A court terme, l’impact est inéluctable, il sera particulièrement marqué sur l’activité économique. Il s’agit pour les autorités, gouvernements comme banques centrales, d’éviter qu’une crise avant tout économique ne devienne une crise financière de grande envergure. En ont-elles les moyens ? Oui. Les mesures permettent-elles d’acheter du temps et d’éviter que la crise ne devienne une crise financière ? Oui. Est-ce que les mesures mises en place empêchent des évolutions de marché ? Non, et on l’a bien vu ce mois-ci, avec une chute des bourses assez marquée. Vous avez, en particulier, la bourse américaine qui a chuté d’environ 10% sur le mois et qui s’inscrit en repli de 18% depuis le début de l’année. La bourse européenne est en repli d’à peu près 25% depuis le début de l’année et les traditionnelles valeurs refuges que sont les emprunts d’Etat ou l’or ont joué à plein leur rôle traditionnel.

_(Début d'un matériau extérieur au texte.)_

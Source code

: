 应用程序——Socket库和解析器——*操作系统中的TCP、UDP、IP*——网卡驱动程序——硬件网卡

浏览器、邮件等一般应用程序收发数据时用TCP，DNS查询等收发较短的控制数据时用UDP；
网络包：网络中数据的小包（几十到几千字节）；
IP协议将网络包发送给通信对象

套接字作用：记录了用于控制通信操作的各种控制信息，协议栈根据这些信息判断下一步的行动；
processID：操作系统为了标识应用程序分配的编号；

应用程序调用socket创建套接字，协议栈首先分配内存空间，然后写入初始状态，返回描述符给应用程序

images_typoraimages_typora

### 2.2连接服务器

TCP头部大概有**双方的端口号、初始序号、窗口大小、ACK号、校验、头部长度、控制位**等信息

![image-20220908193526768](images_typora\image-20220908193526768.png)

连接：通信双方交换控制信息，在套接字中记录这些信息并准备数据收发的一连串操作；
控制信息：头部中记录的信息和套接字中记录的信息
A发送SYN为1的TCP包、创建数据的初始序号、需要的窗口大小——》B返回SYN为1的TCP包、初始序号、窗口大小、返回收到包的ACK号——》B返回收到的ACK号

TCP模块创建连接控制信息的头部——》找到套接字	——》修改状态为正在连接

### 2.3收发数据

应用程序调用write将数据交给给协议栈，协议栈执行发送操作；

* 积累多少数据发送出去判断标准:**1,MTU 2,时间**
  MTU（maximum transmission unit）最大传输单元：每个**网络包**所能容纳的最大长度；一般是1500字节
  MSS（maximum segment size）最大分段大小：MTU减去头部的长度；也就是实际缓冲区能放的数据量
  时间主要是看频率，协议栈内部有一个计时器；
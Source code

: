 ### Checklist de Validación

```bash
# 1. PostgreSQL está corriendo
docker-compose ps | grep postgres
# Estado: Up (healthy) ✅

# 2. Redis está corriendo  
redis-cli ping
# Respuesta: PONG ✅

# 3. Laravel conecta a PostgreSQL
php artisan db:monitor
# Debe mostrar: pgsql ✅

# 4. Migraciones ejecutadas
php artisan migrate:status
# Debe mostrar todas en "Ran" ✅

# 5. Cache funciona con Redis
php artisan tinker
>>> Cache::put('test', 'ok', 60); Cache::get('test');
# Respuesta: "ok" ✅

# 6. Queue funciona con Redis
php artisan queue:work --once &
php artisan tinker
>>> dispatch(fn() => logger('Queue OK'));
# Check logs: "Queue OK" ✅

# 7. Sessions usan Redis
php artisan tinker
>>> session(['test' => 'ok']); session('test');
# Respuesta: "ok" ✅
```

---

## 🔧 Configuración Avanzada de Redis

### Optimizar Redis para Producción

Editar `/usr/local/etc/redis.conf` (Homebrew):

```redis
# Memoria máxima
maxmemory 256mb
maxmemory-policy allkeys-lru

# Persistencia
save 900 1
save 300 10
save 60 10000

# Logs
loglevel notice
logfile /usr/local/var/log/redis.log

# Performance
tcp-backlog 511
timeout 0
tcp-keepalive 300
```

Alors, que peut-on attendre dans ce type d’environnement ? Comme le cœur de la crise est l’épidémie, il faudra attendre d’être rassurés sur le front de l’épidémie et notamment du côté du fameux pic de cette épidémie. Quand on écoute les épidémiologistes, ils nous disent tous aujourd’hui que l’on peut s’attendre à une amélioration sur le front de l’épidémie d’ici quelques semaines. C’est un premier élément. On ne reviendra toutefois pas au point de départ sur les marchés financiers rapidement. Le redémarrage économique sera lent dans le meilleur des cas.
De notre point de vue, l’activité économique devrait reprendre à compter du 4e trimestre. On va rester probablement dans un environnement particulièrement volatil. Il faut avoir en tête que les données économiques qui seront publiées dans les mois qui viennent vont être particulièrement négatives. On va voir une envolée du chômage aux Etats-Unis. En zone euro, on s’attend à moins de chômage parce que les mécanismes d’assurance sont en place mais on va avoir une dégradation de l’activité économique donc il faut s’y attendre et cela va probablement maintenir des niveaux de volatilité particulièrement élevés sur les marchés financiers dans les semaines et les mois qui viennent.
Même si cette épidémie est avant tout un choc temporaire – nous pensons toujours que c’est un choc temporaire qui va finir par être endigué – on s’attend à des conséquences de long terme sur la structure de nos économies. On le voit déjà en termes de politique économique. Il y aura probablement des demandes sociales suite à ce choix, notamment dans le secteur de la santé. On voit que du côté de la politique économique, on a en quelque sorte ouvert la boîte de Pandore avec des financements monétaires de mesures budgétaires, notamment dans le secteur de la santé. Tout cela va, bien sûr, redéfinir le paysage macro-financier mondial.